Juvenile Court Judge Tarik Sugarmon speaks with Teresa James and Tony James of Collins Chapel CME. Also pictured are members of Judge Sugarmon’s administrative team. (Photo: Gary S. Whitlow/GSW Enterprises/The Tri-State Defender)

by Florence M. Howard —

Members from Collins Chapel CME Church recently delivered their first donation of books for the book nook at Memphis and Shelby County Juvenile Court.

The book nook is a vending machine that dispenses free books for youngsters being held in Juvenile Court the custody.

Teresa James and other church members donated 250 to 300 “new and slightly used” children’s books on December 13. James said that the mixture of books is appropriate for ages up to 19.

Collins Chapel tries to partner with Juvenile Court because “we’re right in their backyard,” James said. The month-long book drive was held “to do something for the children.”

Tony James and Teresa James of Collins Chapel CME dropped off donated books for young people at Shelby County Juvenile Court. Also pictured: Juvenile Court Judge Tarik Sugarmon and Juvenile Court employees Bryan Branch, event organizer Kweilyn Wiseman, Eric Roberts and Avis Allen.

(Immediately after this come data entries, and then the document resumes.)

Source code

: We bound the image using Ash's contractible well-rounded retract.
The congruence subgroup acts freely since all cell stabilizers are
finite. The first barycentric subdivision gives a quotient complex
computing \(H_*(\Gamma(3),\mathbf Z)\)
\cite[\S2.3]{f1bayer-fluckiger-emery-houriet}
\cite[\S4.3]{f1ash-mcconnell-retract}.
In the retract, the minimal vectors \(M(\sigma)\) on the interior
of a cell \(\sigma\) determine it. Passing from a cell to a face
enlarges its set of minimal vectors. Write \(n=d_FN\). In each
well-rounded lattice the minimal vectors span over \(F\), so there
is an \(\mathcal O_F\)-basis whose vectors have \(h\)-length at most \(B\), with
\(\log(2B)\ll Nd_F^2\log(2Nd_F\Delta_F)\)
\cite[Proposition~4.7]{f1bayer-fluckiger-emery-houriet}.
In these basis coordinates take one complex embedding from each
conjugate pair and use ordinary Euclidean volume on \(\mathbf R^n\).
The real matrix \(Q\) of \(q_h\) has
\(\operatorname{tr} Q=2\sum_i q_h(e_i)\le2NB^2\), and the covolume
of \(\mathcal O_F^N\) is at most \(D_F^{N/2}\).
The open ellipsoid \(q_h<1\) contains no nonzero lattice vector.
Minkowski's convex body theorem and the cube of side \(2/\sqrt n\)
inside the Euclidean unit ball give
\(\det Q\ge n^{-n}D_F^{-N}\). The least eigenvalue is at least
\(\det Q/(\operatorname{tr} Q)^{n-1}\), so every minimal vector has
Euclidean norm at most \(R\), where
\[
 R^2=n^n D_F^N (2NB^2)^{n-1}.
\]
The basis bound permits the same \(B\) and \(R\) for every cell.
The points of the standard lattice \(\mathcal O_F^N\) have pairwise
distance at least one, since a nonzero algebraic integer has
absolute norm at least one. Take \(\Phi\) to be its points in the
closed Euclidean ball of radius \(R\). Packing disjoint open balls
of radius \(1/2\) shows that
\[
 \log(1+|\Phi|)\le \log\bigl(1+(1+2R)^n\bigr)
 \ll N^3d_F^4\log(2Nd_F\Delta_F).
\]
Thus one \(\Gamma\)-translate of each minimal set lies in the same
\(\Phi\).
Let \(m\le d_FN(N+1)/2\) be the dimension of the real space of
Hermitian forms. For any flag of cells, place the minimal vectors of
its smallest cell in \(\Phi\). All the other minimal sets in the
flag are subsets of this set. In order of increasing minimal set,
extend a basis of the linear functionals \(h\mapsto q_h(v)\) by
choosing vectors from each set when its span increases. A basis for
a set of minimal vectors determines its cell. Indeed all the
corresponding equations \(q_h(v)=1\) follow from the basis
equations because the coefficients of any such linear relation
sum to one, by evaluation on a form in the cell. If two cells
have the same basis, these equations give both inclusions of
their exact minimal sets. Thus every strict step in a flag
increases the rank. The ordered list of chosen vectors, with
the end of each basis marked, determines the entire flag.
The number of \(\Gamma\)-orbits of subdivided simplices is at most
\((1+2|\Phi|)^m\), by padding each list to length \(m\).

It was the first drop-off of books.  However, church members plan on making the book drive an annual event because, said James, “the response for donations was overwhelming.”

Currently under the leadership of the Rev. Bethel Harris, Collins Chapel is said to be the “oldest black church of color in the city” and was founded in 1841.

Juvenile Court Judge Tarik Sugarmon greeted the visitors from Collins Chapel.